Bellamy stares straight ahead at the elevator buttons, watching each one light up as we go up the floors of the building to the penthouse.

Her cheeks are still as red as they were in the green room, back at the news studio.

“For someone who wishes this was real, you look totally mortified.”

She shoots a look at me and steps closer. “I can’t believe we did that. That poor assistant—”

“—has probably seen worse.”

“Utterly inappropriate.”

“You could look at it that way.” I brush my fingers down the sleeve of Bellamy’s coat. “Or you could look at it as an authentic moment.”

“Did it have to be in the green room?”

“You were fighting with me in the green room. Is that any less mortifying?”

Somehow, Bellamy turns a deeper shade of red. “No. It’s all bad.”

I stab my finger into the emergency stop button, and the elevator shudders to a halt, half a floor away from the penthouse. Bellamy’s hand flies to her chest. “Graham! Jesus, what are you—”

I back her up against the wall and put my hands on the side of her face.

Bellamy’s gray eyes, shot through with violet, are huge and bright. Is she panting? “Did you mean what you said back there? Or were you just having a moment?”

She bites her lip. “I meant it.”

“Then it wasn’t all bad.”

“That doesn’t mean—”

I swallow her words with a kiss. She tastes sweet on my tongue, mint and sugar and shame, but more than that, she tastes like pure, unadulterated relief. Her lips against mine are a sigh of contentment. The contentment lasts one heartbeat, then another, and deepens into heat and struggle.

Bellamy pulls away with a gasp. “We can’t do this here. There are...they probably have cameras, in case—”

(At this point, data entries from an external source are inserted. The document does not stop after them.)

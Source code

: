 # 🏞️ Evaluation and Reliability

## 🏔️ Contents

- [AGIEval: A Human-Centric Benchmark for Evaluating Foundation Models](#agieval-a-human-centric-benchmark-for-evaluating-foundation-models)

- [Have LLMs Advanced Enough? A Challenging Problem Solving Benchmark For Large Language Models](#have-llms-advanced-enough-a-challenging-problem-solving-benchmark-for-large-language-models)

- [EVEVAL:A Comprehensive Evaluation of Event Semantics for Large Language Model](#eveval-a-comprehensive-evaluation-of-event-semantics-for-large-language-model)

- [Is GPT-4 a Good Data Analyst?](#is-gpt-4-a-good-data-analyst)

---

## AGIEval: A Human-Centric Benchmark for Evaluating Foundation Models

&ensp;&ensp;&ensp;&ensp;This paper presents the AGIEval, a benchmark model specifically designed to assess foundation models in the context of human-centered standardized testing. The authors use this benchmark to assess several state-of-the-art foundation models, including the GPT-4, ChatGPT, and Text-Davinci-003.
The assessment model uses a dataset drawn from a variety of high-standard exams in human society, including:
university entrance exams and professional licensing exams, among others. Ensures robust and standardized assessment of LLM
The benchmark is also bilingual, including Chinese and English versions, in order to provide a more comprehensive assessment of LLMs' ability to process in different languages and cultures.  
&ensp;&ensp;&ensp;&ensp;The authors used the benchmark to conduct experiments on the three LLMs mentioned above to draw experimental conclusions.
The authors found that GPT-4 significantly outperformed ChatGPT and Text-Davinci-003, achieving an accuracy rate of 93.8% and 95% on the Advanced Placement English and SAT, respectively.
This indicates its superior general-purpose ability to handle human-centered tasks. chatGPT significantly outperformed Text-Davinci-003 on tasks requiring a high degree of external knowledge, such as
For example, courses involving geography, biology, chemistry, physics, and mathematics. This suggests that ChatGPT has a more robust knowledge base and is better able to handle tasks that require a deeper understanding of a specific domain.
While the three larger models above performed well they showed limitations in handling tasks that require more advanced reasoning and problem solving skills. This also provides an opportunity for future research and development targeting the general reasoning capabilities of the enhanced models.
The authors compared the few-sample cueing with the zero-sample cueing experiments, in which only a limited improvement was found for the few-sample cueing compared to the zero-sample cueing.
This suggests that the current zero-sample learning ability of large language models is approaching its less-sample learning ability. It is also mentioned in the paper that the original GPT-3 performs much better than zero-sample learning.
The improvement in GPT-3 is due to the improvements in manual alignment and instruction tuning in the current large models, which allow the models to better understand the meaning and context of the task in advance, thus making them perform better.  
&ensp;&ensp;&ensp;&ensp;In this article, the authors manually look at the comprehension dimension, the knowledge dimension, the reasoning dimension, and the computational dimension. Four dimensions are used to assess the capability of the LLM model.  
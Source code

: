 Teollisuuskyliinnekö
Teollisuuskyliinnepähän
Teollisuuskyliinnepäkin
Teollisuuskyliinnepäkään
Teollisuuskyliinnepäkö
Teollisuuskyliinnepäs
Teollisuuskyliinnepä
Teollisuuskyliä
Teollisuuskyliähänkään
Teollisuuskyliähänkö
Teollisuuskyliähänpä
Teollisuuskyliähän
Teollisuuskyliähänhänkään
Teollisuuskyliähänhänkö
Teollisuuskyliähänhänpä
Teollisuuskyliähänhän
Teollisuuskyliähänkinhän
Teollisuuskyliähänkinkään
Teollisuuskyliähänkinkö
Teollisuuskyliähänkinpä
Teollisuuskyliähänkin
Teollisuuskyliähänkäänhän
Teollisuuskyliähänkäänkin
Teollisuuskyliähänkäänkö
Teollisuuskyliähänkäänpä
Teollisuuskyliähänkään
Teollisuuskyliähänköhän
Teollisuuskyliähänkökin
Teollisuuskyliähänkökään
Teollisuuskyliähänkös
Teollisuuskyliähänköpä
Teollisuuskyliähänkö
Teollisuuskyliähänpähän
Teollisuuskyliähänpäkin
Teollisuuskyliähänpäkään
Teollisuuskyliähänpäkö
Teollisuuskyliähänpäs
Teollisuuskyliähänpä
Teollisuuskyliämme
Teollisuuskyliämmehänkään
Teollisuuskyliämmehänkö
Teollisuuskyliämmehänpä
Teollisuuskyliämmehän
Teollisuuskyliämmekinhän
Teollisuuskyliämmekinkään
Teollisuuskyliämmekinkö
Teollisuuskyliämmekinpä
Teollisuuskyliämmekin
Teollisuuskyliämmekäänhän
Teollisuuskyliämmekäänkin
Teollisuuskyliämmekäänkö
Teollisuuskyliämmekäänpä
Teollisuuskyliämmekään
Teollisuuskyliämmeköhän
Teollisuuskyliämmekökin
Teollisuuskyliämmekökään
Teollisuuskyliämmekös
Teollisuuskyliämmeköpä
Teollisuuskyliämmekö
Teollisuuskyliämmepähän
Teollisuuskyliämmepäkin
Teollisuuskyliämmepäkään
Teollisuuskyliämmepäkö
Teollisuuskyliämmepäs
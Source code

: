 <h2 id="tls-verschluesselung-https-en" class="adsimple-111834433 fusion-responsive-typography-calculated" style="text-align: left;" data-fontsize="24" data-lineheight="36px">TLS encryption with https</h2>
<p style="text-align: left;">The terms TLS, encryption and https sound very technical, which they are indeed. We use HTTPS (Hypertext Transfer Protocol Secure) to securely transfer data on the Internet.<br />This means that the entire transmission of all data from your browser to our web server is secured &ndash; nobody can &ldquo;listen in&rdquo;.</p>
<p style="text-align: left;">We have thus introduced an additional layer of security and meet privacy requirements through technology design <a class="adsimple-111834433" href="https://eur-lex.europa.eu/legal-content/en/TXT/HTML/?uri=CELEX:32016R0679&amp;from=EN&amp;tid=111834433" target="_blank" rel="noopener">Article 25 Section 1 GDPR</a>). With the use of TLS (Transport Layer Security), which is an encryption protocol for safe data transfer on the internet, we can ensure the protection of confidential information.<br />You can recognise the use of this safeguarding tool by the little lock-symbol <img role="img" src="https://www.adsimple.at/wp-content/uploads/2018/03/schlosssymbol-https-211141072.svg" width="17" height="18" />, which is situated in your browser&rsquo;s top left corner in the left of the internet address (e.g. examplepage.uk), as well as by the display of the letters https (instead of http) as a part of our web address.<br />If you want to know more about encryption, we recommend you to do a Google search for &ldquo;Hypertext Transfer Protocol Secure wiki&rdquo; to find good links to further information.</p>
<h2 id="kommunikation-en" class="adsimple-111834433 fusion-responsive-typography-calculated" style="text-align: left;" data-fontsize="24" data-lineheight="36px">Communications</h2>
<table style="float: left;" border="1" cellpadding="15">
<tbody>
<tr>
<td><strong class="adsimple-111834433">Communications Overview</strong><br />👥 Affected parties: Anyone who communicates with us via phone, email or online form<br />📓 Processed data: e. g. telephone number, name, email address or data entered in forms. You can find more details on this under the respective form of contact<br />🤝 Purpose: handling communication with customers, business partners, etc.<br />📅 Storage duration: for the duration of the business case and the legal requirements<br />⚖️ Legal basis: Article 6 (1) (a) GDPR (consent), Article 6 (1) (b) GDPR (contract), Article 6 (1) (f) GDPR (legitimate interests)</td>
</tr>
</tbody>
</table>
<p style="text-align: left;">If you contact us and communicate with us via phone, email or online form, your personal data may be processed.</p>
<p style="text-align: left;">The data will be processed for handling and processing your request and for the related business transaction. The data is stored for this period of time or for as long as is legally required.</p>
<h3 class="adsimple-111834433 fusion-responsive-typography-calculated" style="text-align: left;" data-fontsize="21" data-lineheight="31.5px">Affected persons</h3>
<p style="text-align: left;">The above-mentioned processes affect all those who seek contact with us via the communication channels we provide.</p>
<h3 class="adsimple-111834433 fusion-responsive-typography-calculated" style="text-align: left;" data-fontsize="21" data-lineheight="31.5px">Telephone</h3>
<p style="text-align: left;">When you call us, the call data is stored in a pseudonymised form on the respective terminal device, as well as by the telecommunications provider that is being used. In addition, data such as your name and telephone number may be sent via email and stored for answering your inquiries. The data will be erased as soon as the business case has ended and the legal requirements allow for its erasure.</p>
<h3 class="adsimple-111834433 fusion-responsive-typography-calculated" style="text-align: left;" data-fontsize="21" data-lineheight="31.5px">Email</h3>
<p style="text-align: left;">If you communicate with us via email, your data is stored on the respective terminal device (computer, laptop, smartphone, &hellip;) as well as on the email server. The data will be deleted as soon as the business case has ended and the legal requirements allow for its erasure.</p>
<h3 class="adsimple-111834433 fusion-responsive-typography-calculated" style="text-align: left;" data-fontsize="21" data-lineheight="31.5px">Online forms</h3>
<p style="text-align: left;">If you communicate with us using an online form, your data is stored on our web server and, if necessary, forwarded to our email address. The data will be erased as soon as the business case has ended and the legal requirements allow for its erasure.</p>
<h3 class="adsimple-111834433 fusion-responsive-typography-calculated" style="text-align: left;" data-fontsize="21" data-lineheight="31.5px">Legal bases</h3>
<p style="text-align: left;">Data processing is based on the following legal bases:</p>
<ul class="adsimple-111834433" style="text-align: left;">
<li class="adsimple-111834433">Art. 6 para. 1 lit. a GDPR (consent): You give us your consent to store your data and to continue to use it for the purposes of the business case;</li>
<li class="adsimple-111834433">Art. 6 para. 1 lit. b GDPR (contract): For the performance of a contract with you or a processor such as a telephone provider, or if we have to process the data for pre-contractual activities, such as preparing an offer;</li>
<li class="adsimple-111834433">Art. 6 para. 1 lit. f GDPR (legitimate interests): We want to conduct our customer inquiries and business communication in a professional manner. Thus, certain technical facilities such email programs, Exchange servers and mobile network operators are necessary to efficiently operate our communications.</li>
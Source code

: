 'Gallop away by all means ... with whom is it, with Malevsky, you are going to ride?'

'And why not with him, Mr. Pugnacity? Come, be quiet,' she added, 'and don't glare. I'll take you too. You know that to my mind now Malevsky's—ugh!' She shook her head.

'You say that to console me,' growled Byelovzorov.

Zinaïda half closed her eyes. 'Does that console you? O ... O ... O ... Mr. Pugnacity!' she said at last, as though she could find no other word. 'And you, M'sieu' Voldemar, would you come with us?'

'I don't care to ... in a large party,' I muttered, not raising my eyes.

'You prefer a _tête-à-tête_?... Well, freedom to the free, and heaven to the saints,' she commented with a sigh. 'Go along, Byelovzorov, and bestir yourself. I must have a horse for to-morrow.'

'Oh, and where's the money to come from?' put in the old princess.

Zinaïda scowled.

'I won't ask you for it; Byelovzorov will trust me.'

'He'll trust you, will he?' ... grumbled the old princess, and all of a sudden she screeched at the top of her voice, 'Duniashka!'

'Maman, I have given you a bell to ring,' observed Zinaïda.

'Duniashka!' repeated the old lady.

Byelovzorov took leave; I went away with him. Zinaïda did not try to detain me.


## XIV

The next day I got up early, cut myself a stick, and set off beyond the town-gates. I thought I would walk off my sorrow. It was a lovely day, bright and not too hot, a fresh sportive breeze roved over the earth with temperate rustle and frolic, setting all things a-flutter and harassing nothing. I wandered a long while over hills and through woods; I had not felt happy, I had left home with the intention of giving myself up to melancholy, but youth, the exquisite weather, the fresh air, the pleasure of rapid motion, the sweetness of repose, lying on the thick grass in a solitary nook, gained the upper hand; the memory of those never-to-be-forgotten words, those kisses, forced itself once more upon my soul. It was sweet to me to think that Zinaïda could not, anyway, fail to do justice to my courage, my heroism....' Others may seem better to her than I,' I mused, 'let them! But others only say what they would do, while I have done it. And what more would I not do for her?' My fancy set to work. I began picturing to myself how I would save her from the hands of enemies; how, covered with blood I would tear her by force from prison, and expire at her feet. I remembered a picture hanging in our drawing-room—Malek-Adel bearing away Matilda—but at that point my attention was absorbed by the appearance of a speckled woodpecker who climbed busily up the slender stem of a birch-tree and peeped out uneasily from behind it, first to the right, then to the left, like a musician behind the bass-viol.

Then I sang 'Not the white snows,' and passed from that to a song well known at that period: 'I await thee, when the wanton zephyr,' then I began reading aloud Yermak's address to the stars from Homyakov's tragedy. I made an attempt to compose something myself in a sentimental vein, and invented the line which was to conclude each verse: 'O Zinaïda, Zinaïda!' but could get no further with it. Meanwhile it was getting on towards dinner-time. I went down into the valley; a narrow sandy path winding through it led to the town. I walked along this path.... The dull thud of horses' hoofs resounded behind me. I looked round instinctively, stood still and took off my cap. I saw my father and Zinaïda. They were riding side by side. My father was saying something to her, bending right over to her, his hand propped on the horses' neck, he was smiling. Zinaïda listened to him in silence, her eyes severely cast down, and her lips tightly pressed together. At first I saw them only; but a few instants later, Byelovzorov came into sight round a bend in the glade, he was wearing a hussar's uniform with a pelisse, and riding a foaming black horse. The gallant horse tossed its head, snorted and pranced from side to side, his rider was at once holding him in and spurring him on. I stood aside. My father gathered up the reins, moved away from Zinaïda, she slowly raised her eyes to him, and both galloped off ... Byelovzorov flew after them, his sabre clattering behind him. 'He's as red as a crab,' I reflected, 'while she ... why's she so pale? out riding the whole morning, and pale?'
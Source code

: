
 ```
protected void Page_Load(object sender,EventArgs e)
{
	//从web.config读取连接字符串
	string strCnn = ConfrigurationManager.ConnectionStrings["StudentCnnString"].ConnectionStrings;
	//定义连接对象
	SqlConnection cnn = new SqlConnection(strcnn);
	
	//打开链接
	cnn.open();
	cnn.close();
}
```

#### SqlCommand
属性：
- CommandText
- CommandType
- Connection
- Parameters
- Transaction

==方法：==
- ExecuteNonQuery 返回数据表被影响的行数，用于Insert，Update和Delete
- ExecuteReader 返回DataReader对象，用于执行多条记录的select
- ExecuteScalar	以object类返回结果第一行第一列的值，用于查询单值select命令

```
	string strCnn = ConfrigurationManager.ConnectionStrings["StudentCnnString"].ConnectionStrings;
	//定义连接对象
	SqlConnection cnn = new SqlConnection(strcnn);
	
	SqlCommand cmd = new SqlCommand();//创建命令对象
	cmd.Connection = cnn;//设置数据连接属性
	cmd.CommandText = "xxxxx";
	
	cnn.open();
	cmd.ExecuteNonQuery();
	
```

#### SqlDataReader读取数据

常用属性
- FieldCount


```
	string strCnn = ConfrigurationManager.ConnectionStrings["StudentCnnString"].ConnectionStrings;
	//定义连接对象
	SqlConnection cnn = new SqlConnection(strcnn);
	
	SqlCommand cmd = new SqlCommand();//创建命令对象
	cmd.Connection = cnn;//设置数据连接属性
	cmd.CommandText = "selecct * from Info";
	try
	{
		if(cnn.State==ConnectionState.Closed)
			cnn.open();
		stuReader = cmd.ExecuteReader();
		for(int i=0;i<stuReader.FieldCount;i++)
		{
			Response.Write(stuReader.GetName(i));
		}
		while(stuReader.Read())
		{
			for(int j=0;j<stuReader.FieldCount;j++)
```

I drag my lips down the side of her neck. “I don’t care. There are always cameras on us. That’s the point of us.” I plant light kisses below her earlobe and she trembles in my arms. “That was the point of us. Until now.”

She pushes at me, but I’m bigger and stronger, and I want her close. I want her close enough to nip at that soft earlobe, my teeth brushing up against the simple diamond stud she’s wearing. She grips the shoulders of my coat. “I can’t think when you’re doing that.”

“Then don’t.”

“We’re— Graham, we’re in an elevator.” She laughs, and the sound is throaty and lovely, and I want to hear her make that sound a hundred more times, a thousand more. “An elevator. You have a penthouse. Shouldn’t we talk about this there?”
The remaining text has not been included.